[Extracted records]
__________
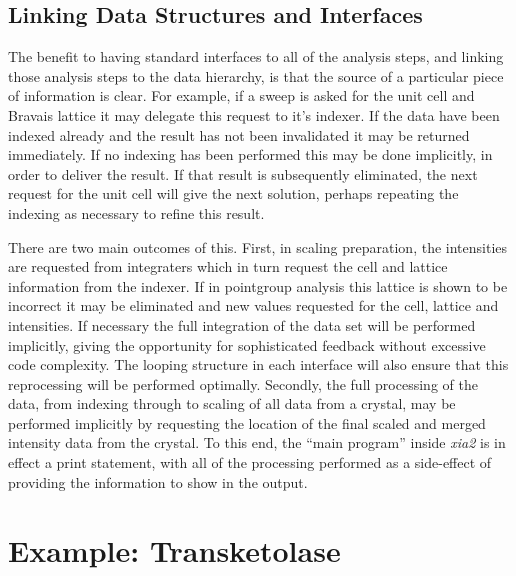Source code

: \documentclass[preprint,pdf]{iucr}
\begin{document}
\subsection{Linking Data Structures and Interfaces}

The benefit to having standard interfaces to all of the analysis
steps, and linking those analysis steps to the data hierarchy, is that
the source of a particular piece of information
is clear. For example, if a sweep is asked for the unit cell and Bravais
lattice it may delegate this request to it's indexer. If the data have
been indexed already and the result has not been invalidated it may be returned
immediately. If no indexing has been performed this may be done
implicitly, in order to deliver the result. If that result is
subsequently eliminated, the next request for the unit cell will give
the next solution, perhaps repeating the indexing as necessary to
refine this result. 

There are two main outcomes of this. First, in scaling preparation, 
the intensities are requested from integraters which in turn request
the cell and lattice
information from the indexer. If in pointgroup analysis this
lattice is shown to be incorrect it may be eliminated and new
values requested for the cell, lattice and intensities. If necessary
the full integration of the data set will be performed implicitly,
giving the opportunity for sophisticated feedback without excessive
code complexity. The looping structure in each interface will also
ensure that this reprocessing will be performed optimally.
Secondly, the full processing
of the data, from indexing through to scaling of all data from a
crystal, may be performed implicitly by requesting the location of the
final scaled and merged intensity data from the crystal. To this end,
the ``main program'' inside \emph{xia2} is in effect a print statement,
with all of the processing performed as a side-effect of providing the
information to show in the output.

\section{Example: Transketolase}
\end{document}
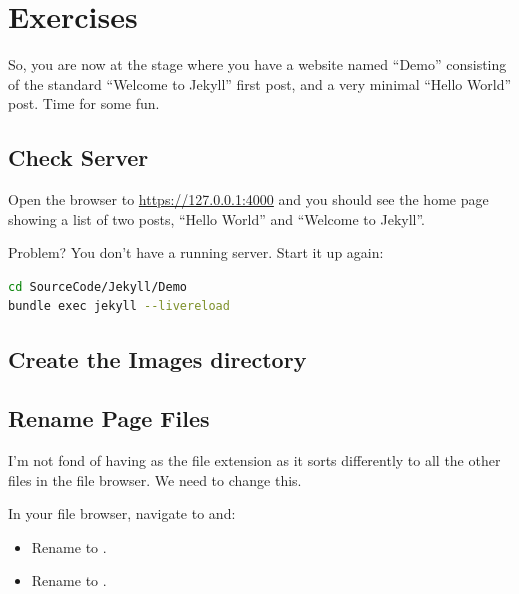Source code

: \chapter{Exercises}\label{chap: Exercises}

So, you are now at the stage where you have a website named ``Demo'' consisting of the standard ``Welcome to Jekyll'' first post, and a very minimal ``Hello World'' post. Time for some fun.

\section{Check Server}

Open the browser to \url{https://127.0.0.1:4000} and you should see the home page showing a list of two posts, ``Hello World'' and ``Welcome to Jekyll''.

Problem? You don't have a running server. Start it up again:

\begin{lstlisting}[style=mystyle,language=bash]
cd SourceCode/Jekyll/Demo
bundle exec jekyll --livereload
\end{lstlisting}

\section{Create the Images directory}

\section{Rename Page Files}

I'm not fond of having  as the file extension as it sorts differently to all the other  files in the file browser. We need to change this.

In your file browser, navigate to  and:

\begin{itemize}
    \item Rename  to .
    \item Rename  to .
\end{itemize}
__________
**Task item**
In your answer, print the entries above exactly, with the pictures left out.

**Answer for this exercise**
Source code

: \documentclass[preprint,pdf]{iucr}
\begin{document}
\subsection{Linking Data Structures and Interfaces}

The benefit to having standard interfaces to all of the analysis
steps, and linking those analysis steps to the data hierarchy, is that
the source of a particular piece of information
is clear. For example, if a sweep is asked for the unit cell and Bravais
lattice it may delegate this request to it's indexer. If the data have
been indexed already and the result has not been invalidated it may be returned
immediately. If no indexing has been performed this may be done
implicitly, in order to deliver the result. If that result is
subsequently eliminated, the next request for the unit cell will give
the next solution, perhaps repeating the indexing as necessary to
refine this result. 

There are two main outcomes of this. First, in scaling preparation, 
the intensities are requested from integraters which in turn request
the cell and lattice
information from the indexer. If in pointgroup analysis this
lattice is shown to be incorrect it may be eliminated and new
values requested for the cell, lattice and intensities. If necessary
the full integration of the data set will be performed implicitly,
giving the opportunity for sophisticated feedback without excessive
code complexity. The looping structure in each interface will also
ensure that this reprocessing will be performed optimally.
Secondly, the full processing
of the data, from indexing through to scaling of all data from a
crystal, may be performed implicitly by requesting the location of the
final scaled and merged intensity data from the crystal. To this end,
the ``main program'' inside \emph{xia2} is in effect a print statement,
with all of the processing performed as a side-effect of providing the
information to show in the output.

\section{Example: Transketolase}
\end{document}
Source code

: \chapter{Exercises}\label{chap: Exercises}

So, you are now at the stage where you have a website named ``Demo'' consisting of the standard ``Welcome to Jekyll'' first post, and a very minimal ``Hello World'' post. Time for some fun.

\section{Check Server}

Open the browser to \url{https://127.0.0.1:4000} and you should see the home page showing a list of two posts, ``Hello World'' and ``Welcome to Jekyll''.

Problem? You don't have a running server. Start it up again:

\begin{lstlisting}[style=mystyle,language=bash]
cd SourceCode/Jekyll/Demo
bundle exec jekyll --livereload
\end{lstlisting}

\section{Create the Images directory}

\section{Rename Page Files}

I'm not fond of having  as the file extension as it sorts differently to all the other  files in the file browser. We need to change this.

In your file browser, navigate to  and:

\begin{itemize}
    \item Rename  to .
    \item Rename  to .
\end{itemize}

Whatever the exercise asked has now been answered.